The community was forced to wear Yellow Stars of David and ordered into two ghettos. The Nazi policies of identification and ghettoization were just two of the many psychological tactics aimed at isolating and dehumanizing Jews.

In 1943, Moshe and his family were ordered to the Baron Hirsch ghetto, the transport hub for Jews in Thessaloniki. The Ha-Elion family believed that they were simply being relocated to Poland, but in reality, they were headed on a six-day journey to Auschwitz. By the summer of 1943, the Germans had deported 46,091 Greek Jews.

“Auschwitz was hell (…) It was a place where you never knew if you were going to be alive the next minute. A place where children could not live… they were condemned to die, as well as their mothers. Only the ones that could work could live for some time. The rest, to death…”

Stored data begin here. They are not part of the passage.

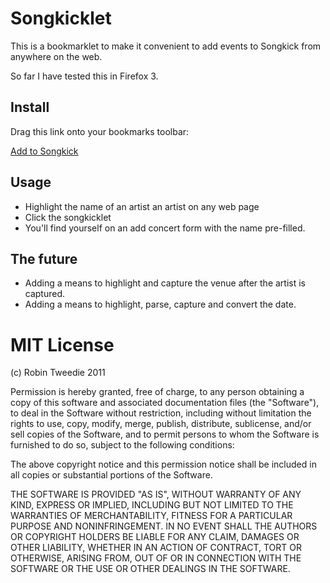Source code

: Songkicklet
===========

This is a bookmarklet to make it convenient to add events to Songkick from anywhere on the web.

So far I have tested this in Firefox 3.

Install
-------

Drag this link onto your bookmarks toolbar:

<a href='javascript:(function(){var base_url="http://www.songkick.com/",selected_text=window.getSelection().toString(),url=base_url+"concerts/new?headliners[0][name]="+selected_text;window.open(url);}());'>Add to Songkick</a>

Usage
-----

* Highlight the name of an artist an artist on any web page
* Click the songkicklet
* You'll find yourself on an add concert form with the name pre-filled.

The future
----------

* Adding a means to highlight and capture the venue after the artist is captured.
* Adding a means to highlight, parse, capture and convert the date.

MIT License
===========

(c) Robin Tweedie 2011

Permission is hereby granted, free of charge, to any person obtaining a copy
of this software and associated documentation files (the "Software"), to deal
in the Software without restriction, including without limitation the rights
to use, copy, modify, merge, publish, distribute, sublicense, and/or sell
copies of the Software, and to permit persons to whom the Software is
furnished to do so, subject to the following conditions:

The above copyright notice and this permission notice shall be included in
all copies or substantial portions of the Software.

THE SOFTWARE IS PROVIDED "AS IS", WITHOUT WARRANTY OF ANY KIND, EXPRESS OR
IMPLIED, INCLUDING BUT NOT LIMITED TO THE WARRANTIES OF MERCHANTABILITY,
FITNESS FOR A PARTICULAR PURPOSE AND NONINFRINGEMENT. IN NO EVENT SHALL THE
AUTHORS OR COPYRIGHT HOLDERS BE LIABLE FOR ANY CLAIM, DAMAGES OR OTHER
LIABILITY, WHETHER IN AN ACTION OF CONTRACT, TORT OR OTHERWISE, ARISING FROM,
OUT OF OR IN CONNECTION WITH THE SOFTWARE OR THE USE OR OTHER DEALINGS IN
THE SOFTWARE.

Upon arrival, Moshe’s mother, sister, and maternal grandparents were sent to the gas chambers, while he received a tattoo with the number 114923 on his left arm.

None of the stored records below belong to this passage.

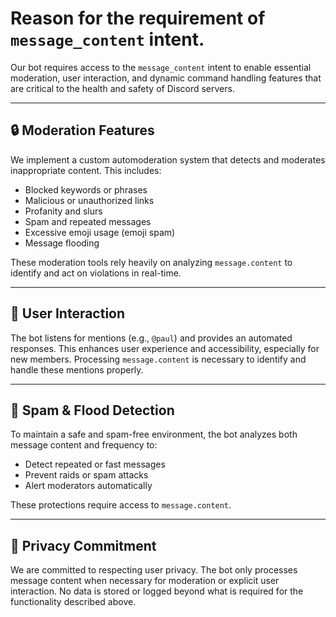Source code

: # Reason for the requirement of `message_content` intent.

Our bot requires access to the `message_content` intent to enable essential moderation, user interaction, and dynamic command handling features that are critical to the health and safety of Discord servers.

---

## 🔒 Moderation Features

We implement a custom automoderation system that detects and moderates inappropriate content. This includes:

- Blocked keywords or phrases  
- Malicious or unauthorized links  
- Profanity and slurs  
- Spam and repeated messages  
- Excessive emoji usage (emoji spam)  
- Message flooding  

These moderation tools rely heavily on analyzing `message.content` to identify and act on violations in real-time.

---

## 🤖 User Interaction

The bot listens for mentions (e.g., `@paul`) and provides an automated responses. This enhances user experience and accessibility, especially for new members. Processing `message.content` is necessary to identify and handle these mentions properly.

---

## 🚨 Spam & Flood Detection

To maintain a safe and spam-free environment, the bot analyzes both message content and frequency to:

- Detect repeated or fast messages  
- Prevent raids or spam attacks  
- Alert moderators automatically  

These protections require access to `message.content`.

---

## 🔐 Privacy Commitment

We are committed to respecting user privacy. The bot only processes message content when necessary for moderation or explicit user interaction. No data is stored or logged beyond what is required for the functionality described above.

At Auschwitz, he survived multiple selections for the gas chambers due to his age and strong build.

In October 1943, Moshe met another Thessaloniki native, Jacob “Jakito” Maestro, who worked in the SS employment service and helped Moshe enroll as a trainee in the camp’s school for construction workers, but, after being caught smuggling a letter to a female inmate, he was forced to do penal labor.

On January 21, 1945 Moshe was ordered to evacuate Auschwitz along with thousands of other inmates. The prisoners marched for days and Moshe recounted hearing the Nazi guards shoot those who could no longer walk. After several days of marching the prisoners arrived at a train station where they were placed on freight wagons headed for the Mauthausen concentration camp in Austria. The trip lasted three days without food or water.

After some time at Mauthausen, Moshe was transferred to the Melk sub-camp where he was forced to work in a munitions factory hidden deep inside a mountain.

With the approach of the American army, Moshe was once again forced to march. This time to Ebensee, another sub-camp of Mauthausen near the city of Linz.

Finally, on May 6, 1945 the American army liberated Mauthausen and its sub-camps.

With his newfound freedom, Moshe emigrated to British Mandatory Palestine where he fought in Israel’s War of Independence and later join the newly-formed Israel Defense Forces.